### Description of the task
Report how many lines in the data below hold "rushadrazib", with no other words.

### Provided data
· · · · ·

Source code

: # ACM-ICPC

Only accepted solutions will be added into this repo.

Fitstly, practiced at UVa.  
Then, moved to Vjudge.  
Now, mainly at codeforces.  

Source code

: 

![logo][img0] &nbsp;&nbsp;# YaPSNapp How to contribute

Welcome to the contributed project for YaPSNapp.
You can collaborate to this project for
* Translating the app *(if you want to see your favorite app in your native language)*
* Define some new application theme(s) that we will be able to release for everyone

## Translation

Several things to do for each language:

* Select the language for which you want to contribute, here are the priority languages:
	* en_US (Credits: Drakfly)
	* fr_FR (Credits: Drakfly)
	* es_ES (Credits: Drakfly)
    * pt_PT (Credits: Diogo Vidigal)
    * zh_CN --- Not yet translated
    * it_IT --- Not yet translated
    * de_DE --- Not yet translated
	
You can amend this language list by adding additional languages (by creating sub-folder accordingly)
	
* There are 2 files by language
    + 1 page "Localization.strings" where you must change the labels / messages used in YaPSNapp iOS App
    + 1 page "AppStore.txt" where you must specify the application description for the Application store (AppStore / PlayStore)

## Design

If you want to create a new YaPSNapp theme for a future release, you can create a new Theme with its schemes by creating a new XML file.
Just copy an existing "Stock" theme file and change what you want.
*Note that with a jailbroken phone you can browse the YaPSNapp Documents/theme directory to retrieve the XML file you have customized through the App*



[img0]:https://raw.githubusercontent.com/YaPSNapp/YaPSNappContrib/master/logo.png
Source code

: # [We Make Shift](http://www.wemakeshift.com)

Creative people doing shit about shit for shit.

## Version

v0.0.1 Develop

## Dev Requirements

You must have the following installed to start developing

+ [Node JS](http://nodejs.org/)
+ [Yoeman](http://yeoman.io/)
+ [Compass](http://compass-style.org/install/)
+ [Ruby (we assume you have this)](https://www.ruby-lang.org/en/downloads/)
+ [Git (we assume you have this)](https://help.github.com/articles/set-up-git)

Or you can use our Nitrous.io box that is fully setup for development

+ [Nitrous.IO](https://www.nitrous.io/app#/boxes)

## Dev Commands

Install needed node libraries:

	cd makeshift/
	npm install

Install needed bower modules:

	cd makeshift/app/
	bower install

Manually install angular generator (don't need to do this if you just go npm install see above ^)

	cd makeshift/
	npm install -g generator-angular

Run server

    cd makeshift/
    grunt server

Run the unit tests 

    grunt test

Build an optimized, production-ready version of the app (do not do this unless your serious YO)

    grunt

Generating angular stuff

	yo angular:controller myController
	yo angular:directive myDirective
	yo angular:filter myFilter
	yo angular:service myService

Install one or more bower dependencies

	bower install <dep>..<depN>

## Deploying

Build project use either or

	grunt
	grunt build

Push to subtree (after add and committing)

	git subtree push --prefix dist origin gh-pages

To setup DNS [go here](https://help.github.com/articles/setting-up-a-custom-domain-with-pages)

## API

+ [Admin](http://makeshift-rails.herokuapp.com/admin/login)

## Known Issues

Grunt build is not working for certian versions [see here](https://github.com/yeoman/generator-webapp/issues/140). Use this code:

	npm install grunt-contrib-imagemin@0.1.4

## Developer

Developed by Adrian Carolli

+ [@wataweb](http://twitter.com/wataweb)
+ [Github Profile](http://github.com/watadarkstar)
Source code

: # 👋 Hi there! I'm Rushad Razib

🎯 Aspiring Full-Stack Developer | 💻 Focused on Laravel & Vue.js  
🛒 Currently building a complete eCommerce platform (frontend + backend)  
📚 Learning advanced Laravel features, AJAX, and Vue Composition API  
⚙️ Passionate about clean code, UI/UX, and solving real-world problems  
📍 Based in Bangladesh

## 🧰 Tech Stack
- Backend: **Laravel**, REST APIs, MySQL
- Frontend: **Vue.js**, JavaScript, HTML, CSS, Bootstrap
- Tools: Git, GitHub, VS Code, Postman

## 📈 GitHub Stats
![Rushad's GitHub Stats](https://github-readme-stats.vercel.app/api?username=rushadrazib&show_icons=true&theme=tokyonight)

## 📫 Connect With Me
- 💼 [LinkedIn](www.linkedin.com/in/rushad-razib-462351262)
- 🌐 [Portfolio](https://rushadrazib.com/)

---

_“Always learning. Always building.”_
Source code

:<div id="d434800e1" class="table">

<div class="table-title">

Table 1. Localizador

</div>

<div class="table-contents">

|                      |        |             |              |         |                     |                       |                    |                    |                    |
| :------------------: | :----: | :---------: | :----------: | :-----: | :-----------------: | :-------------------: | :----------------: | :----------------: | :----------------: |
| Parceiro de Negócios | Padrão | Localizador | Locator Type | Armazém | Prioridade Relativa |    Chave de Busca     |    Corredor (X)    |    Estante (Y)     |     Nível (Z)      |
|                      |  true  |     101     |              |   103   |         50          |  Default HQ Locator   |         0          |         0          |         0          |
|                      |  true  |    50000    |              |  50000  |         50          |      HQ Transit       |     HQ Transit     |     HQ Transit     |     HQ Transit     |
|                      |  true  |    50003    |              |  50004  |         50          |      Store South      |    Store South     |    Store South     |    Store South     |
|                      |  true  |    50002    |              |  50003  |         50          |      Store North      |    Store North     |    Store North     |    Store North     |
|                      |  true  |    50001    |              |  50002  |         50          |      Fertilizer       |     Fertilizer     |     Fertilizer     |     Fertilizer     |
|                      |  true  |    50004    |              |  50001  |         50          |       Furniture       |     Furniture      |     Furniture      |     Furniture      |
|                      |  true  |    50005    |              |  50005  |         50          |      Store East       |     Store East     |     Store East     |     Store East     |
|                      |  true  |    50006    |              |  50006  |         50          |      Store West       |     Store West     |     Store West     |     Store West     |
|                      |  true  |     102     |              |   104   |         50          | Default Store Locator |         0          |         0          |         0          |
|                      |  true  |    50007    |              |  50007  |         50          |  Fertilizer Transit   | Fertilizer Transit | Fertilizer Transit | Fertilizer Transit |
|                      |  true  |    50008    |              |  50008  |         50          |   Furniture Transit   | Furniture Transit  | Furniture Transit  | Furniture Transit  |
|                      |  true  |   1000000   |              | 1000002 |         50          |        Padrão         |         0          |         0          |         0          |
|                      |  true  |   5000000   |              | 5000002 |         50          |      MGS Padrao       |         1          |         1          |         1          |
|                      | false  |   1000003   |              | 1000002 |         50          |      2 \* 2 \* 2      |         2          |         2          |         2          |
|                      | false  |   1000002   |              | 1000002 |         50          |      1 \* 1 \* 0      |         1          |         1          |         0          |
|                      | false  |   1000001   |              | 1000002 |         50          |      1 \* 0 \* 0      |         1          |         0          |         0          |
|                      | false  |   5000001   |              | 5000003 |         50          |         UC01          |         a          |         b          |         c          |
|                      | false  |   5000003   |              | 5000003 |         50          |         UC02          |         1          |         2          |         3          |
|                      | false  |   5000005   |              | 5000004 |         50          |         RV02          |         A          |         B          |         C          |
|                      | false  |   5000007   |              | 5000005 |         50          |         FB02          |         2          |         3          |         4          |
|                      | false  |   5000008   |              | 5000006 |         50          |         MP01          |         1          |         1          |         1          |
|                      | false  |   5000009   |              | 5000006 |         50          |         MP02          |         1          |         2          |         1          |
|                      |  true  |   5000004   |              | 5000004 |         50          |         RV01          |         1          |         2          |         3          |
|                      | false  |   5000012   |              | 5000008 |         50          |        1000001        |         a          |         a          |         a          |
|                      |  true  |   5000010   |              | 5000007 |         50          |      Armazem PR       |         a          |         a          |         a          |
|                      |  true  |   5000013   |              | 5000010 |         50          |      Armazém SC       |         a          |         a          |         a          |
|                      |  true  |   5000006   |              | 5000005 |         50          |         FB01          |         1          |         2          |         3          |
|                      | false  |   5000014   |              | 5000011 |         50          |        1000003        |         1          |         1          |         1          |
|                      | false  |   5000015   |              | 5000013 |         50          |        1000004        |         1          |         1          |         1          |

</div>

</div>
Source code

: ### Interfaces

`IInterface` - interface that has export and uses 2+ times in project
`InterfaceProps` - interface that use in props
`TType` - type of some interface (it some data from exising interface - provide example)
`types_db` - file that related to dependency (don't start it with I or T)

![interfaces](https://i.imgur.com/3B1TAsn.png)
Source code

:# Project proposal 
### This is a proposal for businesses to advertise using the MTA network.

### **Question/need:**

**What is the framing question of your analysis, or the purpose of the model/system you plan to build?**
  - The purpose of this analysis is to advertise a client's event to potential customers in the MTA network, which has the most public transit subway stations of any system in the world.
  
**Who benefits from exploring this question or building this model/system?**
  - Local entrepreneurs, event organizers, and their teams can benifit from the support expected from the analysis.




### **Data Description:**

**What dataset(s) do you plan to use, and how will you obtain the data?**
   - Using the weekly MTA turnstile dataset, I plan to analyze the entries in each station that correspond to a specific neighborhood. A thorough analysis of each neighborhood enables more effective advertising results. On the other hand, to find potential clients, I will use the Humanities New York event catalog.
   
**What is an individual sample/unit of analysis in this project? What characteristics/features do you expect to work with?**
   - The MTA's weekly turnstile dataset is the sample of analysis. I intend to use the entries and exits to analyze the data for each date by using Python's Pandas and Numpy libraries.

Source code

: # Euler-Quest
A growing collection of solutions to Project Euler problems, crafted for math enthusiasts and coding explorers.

· · · · ·

### Task solution
2